— TASK STATEMENT —
The answer must consist of each line of the records below that contains the string "hypertarget".
<<<<
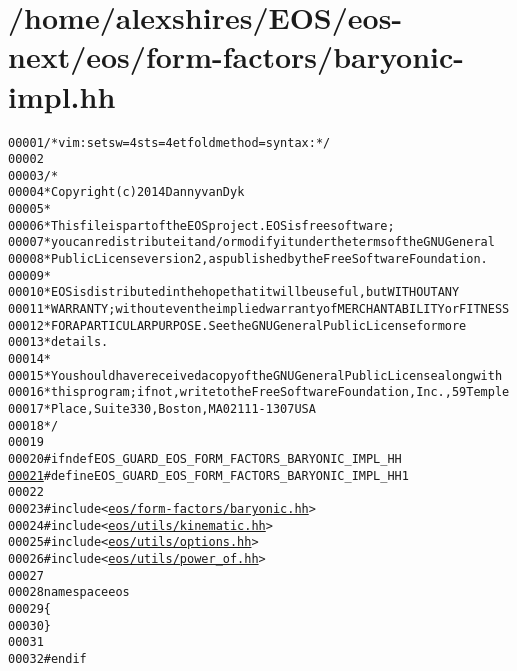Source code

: \hypertarget{baryonic-impl_8hh_source}{
\section{/home/alexshires/EOS/eos-\/next/eos/form-\/factors/baryonic-\/impl.hh}
}


\begin{footnotesize}\begin{alltt}
00001 \textcolor{comment}{/* vim: set sw=4 sts=4 et foldmethod=syntax : */}
00002 
00003 \textcolor{comment}{/*}
00004 \textcolor{comment}{ * Copyright (c) 2014 Danny van Dyk}
00005 \textcolor{comment}{ *}
00006 \textcolor{comment}{ * This file is part of the EOS project. EOS is free software;}
00007 \textcolor{comment}{ * you can redistribute it and/or modify it under the terms of the GNU General}
00008 \textcolor{comment}{ * Public License version 2, as published by the Free Software Foundation.}
00009 \textcolor{comment}{ *}
00010 \textcolor{comment}{ * EOS is distributed in the hope that it will be useful, but WITHOUT ANY}
00011 \textcolor{comment}{ * WARRANTY; without even the implied warranty of MERCHANTABILITY or FITNESS}
00012 \textcolor{comment}{ * FOR A PARTICULAR PURPOSE.  See the GNU General Public License for more}
00013 \textcolor{comment}{ * details.}
00014 \textcolor{comment}{ *}
00015 \textcolor{comment}{ * You should have received a copy of the GNU General Public License along with}
00016 \textcolor{comment}{ * this program; if not, write to the Free Software Foundation, Inc., 59 Temple}
00017 \textcolor{comment}{ * Place, Suite 330, Boston, MA  02111-1307  USA}
00018 \textcolor{comment}{ */}
00019 
00020 \textcolor{preprocessor}{#ifndef EOS\_GUARD\_EOS\_FORM\_FACTORS\_BARYONIC\_IMPL\_HH}
\hypertarget{baryonic-impl_8hh_source_l00021}{}\hyperlink{baryonic-impl_8hh_acaeb03191ea820ed98356d32c67df0c8}{00021} \textcolor{preprocessor}{}\textcolor{preprocessor}{#define EOS\_GUARD\_EOS\_FORM\_FACTORS\_BARYONIC\_IMPL\_HH 1}
00022 \textcolor{preprocessor}{}
00023 \textcolor{preprocessor}{#include <\hyperlink{baryonic_8hh}{eos/form-factors/baryonic.hh}>}
00024 \textcolor{preprocessor}{#include <\hyperlink{kinematic_8hh}{eos/utils/kinematic.hh}>}
00025 \textcolor{preprocessor}{#include <\hyperlink{options_8hh}{eos/utils/options.hh}>}
00026 \textcolor{preprocessor}{#include <\hyperlink{power__of_8hh}{eos/utils/power_of.hh}>}
00027 
00028 \textcolor{keyword}{namespace }eos
00029 \{
00030 \}
00031 
00032 \textcolor{preprocessor}{#endif}
\end{alltt}\end{footnotesize}
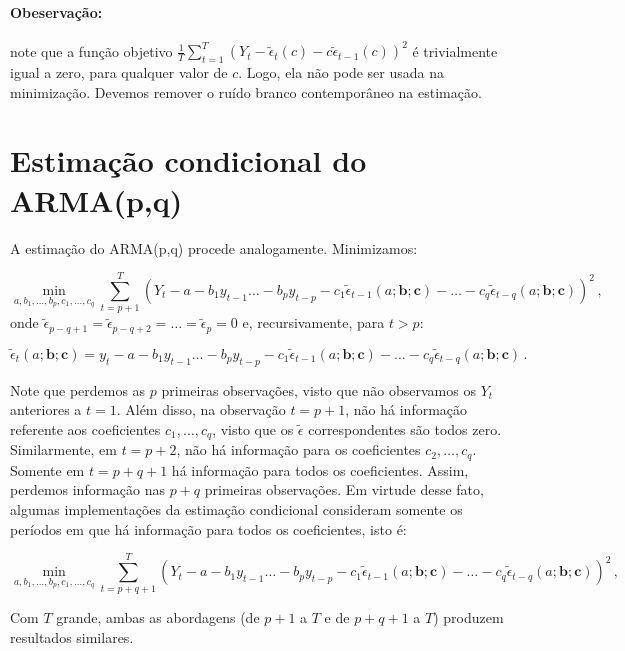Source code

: \documentclass[10pt,a4paper]{article}
\begin{document}
\paragraph{Obeservação:} note que a função objetivo $\frac{1}{T}\sum_{t=1}^T (Y_t - \tilde \epsilon_{t}(c) - c \tilde \epsilon_{t-1}(c))^2$ é trivialmente igual a zero, para qualquer valor de $c$. Logo, ela não pode ser usada na minimização. Devemos remover o ruído branco contemporâneo na estimação.

\section*{Estimação condicional do ARMA(p,q)}

A estimação do ARMA(p,q) procede analogamente. Minimizamos:

$$\operatorname{min}_{a, b_1, \ldots, b_p, c_1,\ldots, c_q} \sum_{t=p+1}^T (Y_t- a - b_1 y_{t-1}\ldots -b_py_{t-p}  - c_1 \tilde{\epsilon}_{t-1}(a;\boldsymbol{b};\boldsymbol{c})- \ldots -c_q \tilde{\epsilon}_{t-q}(a;\boldsymbol{b};\boldsymbol{c}))^2\,,$$ 
onde $\tilde{\epsilon}_{p-q+1} = \tilde{\epsilon}_{p-q+2}=\ldots = \tilde{\epsilon}_{p} = 0$ e, recursivamente, para $t > p$:

$$\tilde{\epsilon}_{t}(a;\boldsymbol{b};\boldsymbol{c}) = y_t- a - b_1 y_{t-1}\ldots -b_py_{t-p}  - c_1 \tilde{\epsilon}_{t-1}(a;\boldsymbol{b};\boldsymbol{c})- \ldots -c_q \tilde{\epsilon}_{t-q}(a;\boldsymbol{b};\boldsymbol{c}) \, .$$

Note que perdemos as $p$ primeiras observações, visto que não observamos os $Y_t$ anteriores a $t=1$. Além disso, na observação $t= p+1$, não há informação referente aos coeficientes $c_1,\ldots, c_q$, visto que os $\tilde \epsilon$ correspondentes são todos zero. Similarmente, em $t=p+2$, não há informação para os coeficientes $c_{2},\ldots, c_q$. Somente em $t=p+q+1$ há informação para todos os coeficientes. Assim, perdemos informação nas $p+q$ primeiras observações. Em virtude desse fato, algumas implementações da estimação condicional consideram somente os períodos em que há informação para todos os coeficientes, isto é: 

$$\operatorname{min}_{a, b_1, \ldots, b_p, c_1,\ldots, c_q} \sum_{t=p+q+1}^T (Y_t- a - b_1 y_{t-1}\ldots -b_py_{t-p}  - c_1 \tilde{\epsilon}_{t-1}(a;\boldsymbol{b};\boldsymbol{c})- \ldots -c_q \tilde{\epsilon}_{t-q}(a;\boldsymbol{b};\boldsymbol{c}))^2\,,$$ 

Com $T$ grande, ambas as abordagens (de $p+1$ a $T$ e de $p+q+1$ a $T$) produzem resultados similares.
\appendix 
\end{document}
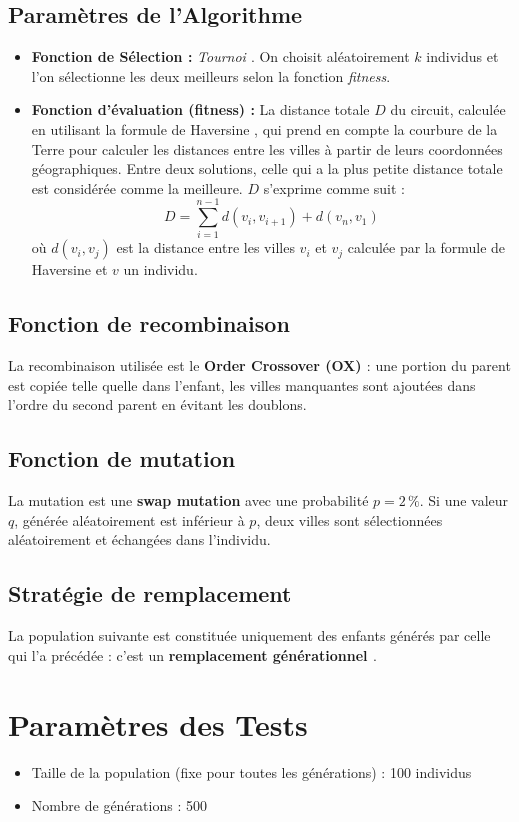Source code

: \documentclass[a4paper,12pt]{article}
\begin{document}
\subsection{Paramètres de l'Algorithme}
\begin{itemize}
    \item \textbf{Fonction de Sélection :} \emph{Tournoi \cite{selection_tournoi}}. On choisit aléatoirement $k$ individus et l'on sélectionne les deux meilleurs selon la fonction \textit{fitness}.
    \item \textbf{Fonction d'évaluation (fitness) :} La distance totale $D$ du circuit, calculée en utilisant la formule de Haversine \cite{haversine}, qui prend en compte la courbure de la Terre pour calculer les distances entre les villes à partir de leurs coordonnées géographiques. Entre deux solutions, celle qui a la plus petite distance totale est considérée comme la meilleure.
    $D$ s'exprime comme suit :
    \[D = \sum_{i=1}^{n-1} d(v_i, v_{i+1}) + d(v_n, v_1)\]
    où $d(v_i, v_j)$ est la distance entre les villes $v_i$ et $v_j$ calculée par la formule de Haversine \cite{haversine} et $v$ un individu.
\end{itemize}

\subsection{Fonction de recombinaison}
La recombinaison utilisée est le \textbf{Order Crossover (OX) \cite{ox_crossover} }: une portion du parent est copiée telle quelle dans l’enfant, les villes manquantes sont ajoutées dans l’ordre du second parent en évitant les doublons.

\subsection{Fonction de mutation}
La mutation est une \textbf{swap mutation} avec une probabilité $p = 2\,\%$. Si une valeur $q$, générée aléatoirement est inférieur à $p$, deux villes sont sélectionnées aléatoirement et échangées dans l’individu.

\subsection{Stratégie de remplacement}
La population suivante est constituée uniquement des enfants générés par celle qui l'a précédée : c'est un \textbf{remplacement générationnel \cite{remplacement_gen}}.

\section{Paramètres des Tests}
\begin{itemize}
    \item Taille de la population (fixe pour toutes les générations) : 100 individus
    \item Nombre de générations : 500
\end{itemize}
\end{document}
>>>>
— RESULT —
: \hypertarget{baryonic-impl_8hh_source}{
\hypertarget{baryonic-impl_8hh_source_l00021}{}\hyperlink{baryonic-impl_8hh_acaeb03191ea820ed98356d32c67df0c8}{00021} \textcolor{preprocessor}{}\textcolor{preprocessor}{#define EOS\_GUARD\_EOS\_FORM\_FACTORS\_BARYONIC\_IMPL\_HH 1}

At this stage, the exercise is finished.